- EXERCISE DETAILS: Among the records, which lines include "travel"? List them.

Pictures paired with source code:

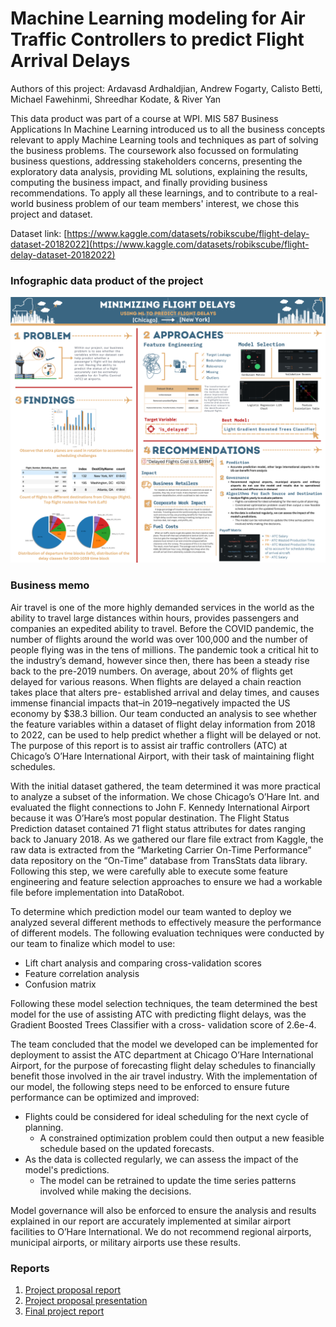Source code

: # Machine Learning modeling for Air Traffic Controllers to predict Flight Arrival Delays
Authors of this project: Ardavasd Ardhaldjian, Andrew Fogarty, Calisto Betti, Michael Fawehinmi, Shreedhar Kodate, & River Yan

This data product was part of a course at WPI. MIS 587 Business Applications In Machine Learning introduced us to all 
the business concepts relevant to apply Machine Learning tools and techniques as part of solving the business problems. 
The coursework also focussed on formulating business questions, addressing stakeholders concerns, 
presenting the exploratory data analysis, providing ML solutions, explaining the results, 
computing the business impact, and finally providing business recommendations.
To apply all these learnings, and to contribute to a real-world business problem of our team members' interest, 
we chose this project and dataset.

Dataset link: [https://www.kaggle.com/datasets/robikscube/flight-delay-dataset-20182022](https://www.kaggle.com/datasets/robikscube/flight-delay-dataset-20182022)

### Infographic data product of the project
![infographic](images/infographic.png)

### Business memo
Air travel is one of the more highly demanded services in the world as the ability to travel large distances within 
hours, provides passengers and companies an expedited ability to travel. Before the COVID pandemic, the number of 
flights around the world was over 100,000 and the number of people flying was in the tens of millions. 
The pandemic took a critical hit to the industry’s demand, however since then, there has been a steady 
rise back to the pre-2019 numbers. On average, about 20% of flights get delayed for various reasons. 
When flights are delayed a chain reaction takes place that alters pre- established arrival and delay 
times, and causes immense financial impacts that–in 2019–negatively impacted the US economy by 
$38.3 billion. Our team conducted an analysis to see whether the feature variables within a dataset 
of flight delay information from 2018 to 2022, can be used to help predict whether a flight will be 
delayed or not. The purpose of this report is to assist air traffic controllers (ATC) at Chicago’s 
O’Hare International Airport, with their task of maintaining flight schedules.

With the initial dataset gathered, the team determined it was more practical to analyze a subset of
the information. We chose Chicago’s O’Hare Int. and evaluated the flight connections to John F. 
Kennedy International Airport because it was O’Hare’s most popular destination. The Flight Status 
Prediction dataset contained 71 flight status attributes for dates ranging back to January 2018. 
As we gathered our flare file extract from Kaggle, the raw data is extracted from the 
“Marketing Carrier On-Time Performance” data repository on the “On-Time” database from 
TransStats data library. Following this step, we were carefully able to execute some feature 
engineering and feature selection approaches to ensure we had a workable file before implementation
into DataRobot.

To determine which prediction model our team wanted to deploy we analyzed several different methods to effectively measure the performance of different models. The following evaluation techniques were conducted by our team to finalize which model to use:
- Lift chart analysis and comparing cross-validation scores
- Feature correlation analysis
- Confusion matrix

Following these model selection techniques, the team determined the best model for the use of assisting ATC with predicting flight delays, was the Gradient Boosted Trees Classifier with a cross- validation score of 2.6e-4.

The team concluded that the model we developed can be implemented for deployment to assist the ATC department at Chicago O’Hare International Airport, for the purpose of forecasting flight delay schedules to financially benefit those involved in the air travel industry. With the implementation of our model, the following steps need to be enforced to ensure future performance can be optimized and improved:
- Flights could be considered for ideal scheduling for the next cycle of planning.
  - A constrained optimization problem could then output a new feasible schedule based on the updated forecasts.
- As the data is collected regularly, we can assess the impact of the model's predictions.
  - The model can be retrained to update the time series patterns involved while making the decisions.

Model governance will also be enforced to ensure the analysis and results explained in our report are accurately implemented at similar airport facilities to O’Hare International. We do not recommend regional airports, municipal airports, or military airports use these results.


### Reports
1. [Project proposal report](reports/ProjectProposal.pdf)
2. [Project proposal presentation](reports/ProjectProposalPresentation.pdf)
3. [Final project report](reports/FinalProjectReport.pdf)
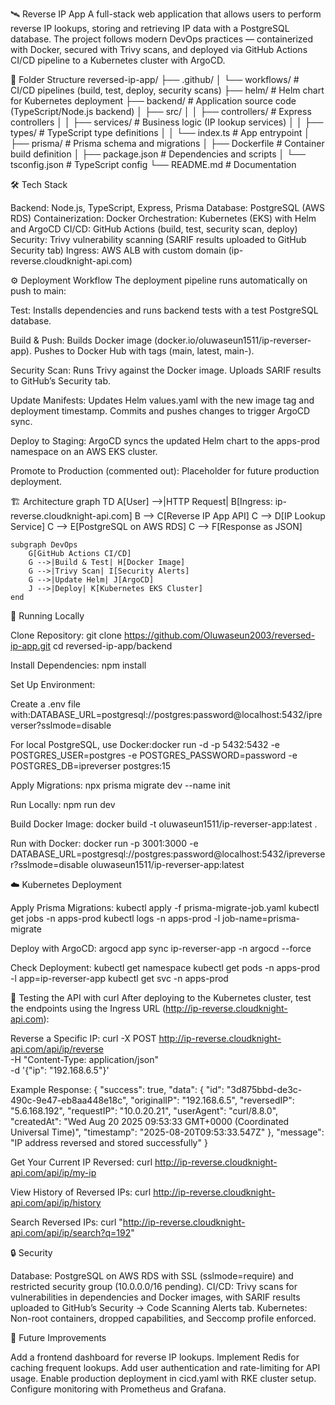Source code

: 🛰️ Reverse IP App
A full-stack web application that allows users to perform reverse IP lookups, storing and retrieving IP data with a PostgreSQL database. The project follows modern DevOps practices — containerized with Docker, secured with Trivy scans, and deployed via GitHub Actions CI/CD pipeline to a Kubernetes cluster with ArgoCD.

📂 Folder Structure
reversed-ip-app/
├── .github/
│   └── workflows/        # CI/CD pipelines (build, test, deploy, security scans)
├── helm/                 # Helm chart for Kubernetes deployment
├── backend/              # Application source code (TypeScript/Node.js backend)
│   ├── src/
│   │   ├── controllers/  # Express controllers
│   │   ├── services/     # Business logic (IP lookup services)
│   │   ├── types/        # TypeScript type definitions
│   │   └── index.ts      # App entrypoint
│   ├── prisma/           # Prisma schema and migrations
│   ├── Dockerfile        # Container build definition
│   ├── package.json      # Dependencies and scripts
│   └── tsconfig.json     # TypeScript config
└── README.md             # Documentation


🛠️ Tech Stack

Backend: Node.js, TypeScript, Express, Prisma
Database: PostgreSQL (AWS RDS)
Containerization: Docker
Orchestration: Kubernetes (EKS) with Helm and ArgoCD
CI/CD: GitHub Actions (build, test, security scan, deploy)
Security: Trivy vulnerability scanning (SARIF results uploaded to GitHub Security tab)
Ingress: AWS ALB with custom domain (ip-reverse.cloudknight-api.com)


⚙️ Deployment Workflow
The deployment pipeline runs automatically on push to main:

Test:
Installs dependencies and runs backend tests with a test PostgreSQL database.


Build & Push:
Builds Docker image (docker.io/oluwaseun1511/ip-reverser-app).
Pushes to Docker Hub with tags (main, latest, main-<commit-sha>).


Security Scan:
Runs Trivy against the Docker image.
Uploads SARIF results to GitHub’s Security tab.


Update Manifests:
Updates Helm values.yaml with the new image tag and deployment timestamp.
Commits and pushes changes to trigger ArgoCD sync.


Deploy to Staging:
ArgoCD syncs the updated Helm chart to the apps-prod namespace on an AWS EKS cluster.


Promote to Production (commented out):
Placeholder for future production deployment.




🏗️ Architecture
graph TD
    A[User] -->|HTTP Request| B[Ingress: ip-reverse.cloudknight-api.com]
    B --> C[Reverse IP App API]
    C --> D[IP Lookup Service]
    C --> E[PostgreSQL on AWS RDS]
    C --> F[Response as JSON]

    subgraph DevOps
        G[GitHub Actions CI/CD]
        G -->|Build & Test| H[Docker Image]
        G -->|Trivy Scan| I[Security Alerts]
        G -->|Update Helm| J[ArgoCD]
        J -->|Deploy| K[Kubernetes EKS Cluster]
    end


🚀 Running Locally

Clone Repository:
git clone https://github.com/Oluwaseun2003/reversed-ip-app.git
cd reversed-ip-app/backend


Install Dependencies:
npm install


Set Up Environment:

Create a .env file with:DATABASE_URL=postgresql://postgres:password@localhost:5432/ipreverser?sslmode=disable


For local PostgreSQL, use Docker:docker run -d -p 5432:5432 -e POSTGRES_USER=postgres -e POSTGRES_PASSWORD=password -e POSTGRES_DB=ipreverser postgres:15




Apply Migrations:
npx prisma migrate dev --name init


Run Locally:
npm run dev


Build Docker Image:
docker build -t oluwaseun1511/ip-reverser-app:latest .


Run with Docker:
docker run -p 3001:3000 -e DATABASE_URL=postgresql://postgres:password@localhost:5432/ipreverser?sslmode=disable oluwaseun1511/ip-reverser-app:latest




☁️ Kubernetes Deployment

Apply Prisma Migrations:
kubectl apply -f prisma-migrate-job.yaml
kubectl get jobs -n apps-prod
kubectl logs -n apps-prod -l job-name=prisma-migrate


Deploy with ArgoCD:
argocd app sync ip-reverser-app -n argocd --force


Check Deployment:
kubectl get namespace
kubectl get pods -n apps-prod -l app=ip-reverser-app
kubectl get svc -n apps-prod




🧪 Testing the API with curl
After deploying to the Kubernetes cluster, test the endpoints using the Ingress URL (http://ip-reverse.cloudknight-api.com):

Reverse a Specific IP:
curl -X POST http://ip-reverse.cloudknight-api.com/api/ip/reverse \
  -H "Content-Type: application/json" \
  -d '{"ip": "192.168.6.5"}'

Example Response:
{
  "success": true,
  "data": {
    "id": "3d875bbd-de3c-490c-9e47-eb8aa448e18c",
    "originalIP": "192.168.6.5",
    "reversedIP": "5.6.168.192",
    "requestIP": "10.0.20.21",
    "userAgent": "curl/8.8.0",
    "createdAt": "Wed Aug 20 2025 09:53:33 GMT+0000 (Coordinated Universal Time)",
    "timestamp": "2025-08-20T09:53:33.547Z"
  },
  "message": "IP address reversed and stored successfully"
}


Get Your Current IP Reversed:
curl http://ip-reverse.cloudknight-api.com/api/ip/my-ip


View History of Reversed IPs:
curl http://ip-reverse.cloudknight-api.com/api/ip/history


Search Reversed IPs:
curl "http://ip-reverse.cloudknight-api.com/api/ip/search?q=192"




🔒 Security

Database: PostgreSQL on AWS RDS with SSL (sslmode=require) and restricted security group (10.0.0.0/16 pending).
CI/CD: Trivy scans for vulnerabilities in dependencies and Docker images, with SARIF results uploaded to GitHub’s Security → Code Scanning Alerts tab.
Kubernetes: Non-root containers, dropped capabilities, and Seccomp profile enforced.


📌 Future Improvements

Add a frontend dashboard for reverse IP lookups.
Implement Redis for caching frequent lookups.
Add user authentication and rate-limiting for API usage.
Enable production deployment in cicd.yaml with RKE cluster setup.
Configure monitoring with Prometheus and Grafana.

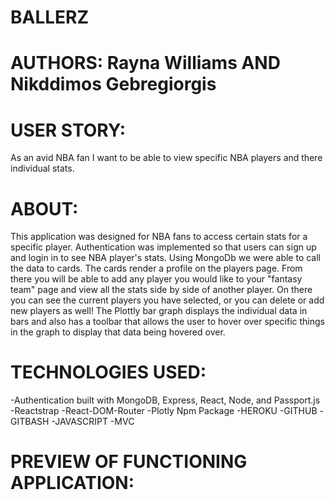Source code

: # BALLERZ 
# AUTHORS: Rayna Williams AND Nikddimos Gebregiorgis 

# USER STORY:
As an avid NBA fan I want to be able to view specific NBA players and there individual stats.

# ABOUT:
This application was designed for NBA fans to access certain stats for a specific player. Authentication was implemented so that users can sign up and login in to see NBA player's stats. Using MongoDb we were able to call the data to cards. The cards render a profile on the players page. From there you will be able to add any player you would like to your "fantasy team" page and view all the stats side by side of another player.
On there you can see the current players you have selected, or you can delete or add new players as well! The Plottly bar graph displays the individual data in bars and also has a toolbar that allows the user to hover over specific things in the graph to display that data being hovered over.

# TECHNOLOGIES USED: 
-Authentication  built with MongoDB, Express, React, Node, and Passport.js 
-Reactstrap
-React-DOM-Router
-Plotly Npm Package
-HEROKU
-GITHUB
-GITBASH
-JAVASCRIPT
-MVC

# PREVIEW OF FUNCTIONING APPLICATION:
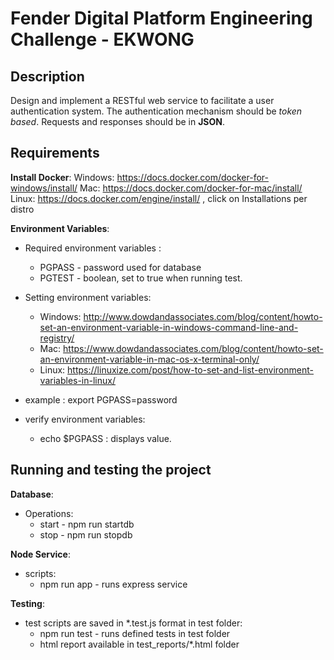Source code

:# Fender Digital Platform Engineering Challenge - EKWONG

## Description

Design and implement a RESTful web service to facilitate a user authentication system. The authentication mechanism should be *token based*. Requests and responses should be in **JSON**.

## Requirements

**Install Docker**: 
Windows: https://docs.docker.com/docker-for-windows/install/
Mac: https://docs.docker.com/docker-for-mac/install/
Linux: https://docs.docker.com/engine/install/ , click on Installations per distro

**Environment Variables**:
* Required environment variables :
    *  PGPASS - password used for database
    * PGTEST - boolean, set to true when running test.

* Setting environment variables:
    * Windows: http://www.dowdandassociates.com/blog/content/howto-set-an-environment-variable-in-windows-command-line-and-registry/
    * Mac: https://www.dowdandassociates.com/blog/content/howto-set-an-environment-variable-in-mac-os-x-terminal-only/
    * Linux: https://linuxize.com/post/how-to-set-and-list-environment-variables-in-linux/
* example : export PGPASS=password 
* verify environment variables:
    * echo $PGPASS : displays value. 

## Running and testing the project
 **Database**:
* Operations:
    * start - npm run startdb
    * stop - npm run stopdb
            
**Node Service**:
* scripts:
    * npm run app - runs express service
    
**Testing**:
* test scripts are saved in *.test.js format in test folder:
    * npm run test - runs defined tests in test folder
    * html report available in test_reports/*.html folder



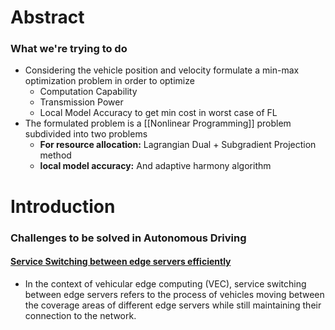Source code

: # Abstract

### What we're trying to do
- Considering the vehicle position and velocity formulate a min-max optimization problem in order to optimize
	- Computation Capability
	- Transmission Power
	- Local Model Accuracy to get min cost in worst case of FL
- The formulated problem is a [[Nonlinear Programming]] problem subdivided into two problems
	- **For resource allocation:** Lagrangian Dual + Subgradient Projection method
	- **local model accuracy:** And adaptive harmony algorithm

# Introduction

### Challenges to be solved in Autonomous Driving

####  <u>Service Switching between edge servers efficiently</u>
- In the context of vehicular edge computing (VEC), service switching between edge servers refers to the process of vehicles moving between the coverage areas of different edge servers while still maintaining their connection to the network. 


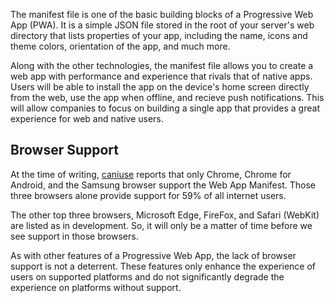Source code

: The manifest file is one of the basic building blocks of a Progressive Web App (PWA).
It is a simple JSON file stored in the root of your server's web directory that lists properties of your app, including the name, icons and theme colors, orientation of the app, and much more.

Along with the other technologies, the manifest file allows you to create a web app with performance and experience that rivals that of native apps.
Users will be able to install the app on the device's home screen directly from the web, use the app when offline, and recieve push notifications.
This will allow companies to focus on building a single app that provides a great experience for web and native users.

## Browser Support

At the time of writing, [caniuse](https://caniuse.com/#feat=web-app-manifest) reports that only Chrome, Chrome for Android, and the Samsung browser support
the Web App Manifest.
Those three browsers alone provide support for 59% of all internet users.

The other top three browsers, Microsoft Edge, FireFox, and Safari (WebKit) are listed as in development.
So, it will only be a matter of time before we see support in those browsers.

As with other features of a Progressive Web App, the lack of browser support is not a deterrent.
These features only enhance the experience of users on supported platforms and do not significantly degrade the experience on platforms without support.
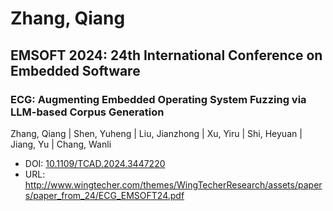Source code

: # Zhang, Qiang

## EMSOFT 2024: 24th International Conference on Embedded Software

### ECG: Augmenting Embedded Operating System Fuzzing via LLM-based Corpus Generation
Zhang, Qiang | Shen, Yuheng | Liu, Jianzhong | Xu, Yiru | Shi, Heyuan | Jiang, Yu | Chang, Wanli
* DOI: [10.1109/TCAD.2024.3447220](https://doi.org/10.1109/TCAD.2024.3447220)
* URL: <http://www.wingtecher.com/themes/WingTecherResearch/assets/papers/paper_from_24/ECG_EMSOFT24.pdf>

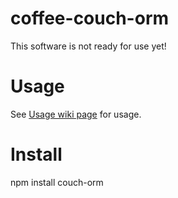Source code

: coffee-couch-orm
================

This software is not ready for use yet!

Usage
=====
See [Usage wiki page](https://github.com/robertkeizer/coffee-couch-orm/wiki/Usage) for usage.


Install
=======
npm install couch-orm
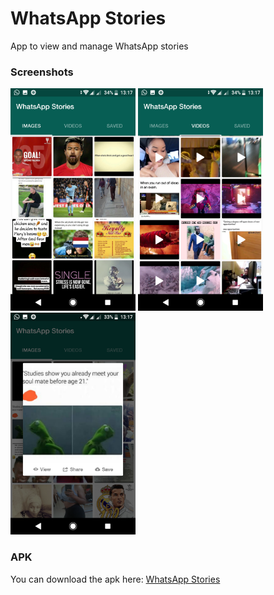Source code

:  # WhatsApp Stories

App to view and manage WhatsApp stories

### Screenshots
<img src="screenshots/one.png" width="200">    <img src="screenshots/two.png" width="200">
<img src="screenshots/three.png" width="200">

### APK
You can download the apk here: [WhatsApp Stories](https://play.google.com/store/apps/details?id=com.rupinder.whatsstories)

- SOLUTION FOR THIS EXERCISE:
Air travel is one of the more highly demanded services in the world as the ability to travel large distances within 
hours, provides passengers and companies an expedited ability to travel. Before the COVID pandemic, the number of 
The team concluded that the model we developed can be implemented for deployment to assist the ATC department at Chicago O’Hare International Airport, for the purpose of forecasting flight delay schedules to financially benefit those involved in the air travel industry. With the implementation of our model, the following steps need to be enforced to ensure future performance can be optimized and improved:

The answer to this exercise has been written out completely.